EXERCISE DIRECTIONS ->
Looking at the entries below, how many lines include the word "Hamiltonians"? Answer with the number alone.

╭──

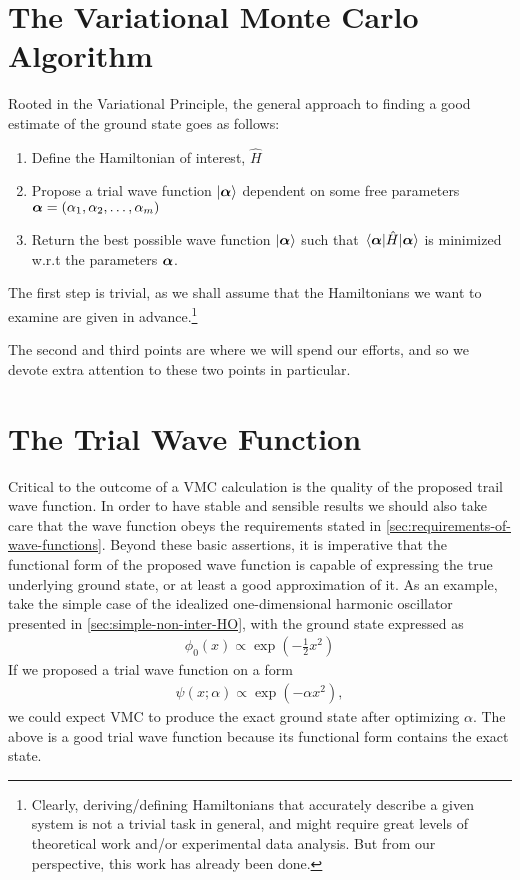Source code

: \documentclass[Thesis.tex]{subfiles}
\begin{document}
\section{The Variational Monte Carlo Algorithm}

Rooted in the Variational Principle, the general approach to finding a good estimate of
the ground state goes as follows:

\begin{enumerate}
    \item Define the Hamiltonian of interest, $\hat H$
    \item Propose a trial wave function $| \bm{\alpha} \rangle$ dependent on some free parameters
        $\bm{\alpha}=\qty(\alpha_1, \alpha_2,\dots, \alpha_m)$
    \item Return the best possible wave function $| \bm{\alpha} \rangle$ such that $\expval{\hat
        H}{\bm{\alpha}}$ is minimized w.r.t the parameters $\bm{\alpha}$.
\end{enumerate}
The first step is trivial, as we shall assume that the Hamiltonians we want to examine are
given in advance.\footnote{Clearly, deriving/defining Hamiltonians that accurately describe a given
system is not a trivial task in general, and might require great levels of theoretical
work and/or experimental data analysis. But from our perspective, this work has already
been done.}

The second and third points are where we will spend our efforts, and so we devote extra
attention to these two points in particular.


\section{The Trial Wave Function}

Critical to the outcome of a VMC calculation is the quality of the proposed trail wave
function. In order to have stable and sensible results we should also take care that the
wave function obeys the requirements stated in
\autoref{sec:requirements-of-wave-functions}. Beyond these basic assertions, it is
imperative that the functional form of the proposed wave function is capable of expressing
the true underlying ground state, or at least a good approximation of it. As an example,
take the simple case of the idealized one-dimensional harmonic oscillator presented in
\autoref{sec:simple-non-inter-HO}, with the ground state expressed as
\begin{align}
    \phi_0(x) \propto \exp(- \frac{1}{2} x^2)
\end{align}
If we proposed a trial wave function on a form 
\begin{align}
    \psi(x; \alpha)\propto \exp(- \alpha x^2),
\end{align}
we could expect VMC to produce the exact ground state after optimizing $\alpha$. The above
is a good trial wave function because its functional form contains the exact state.
\end{document}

╰──

EXPECTED ANSWER ->
2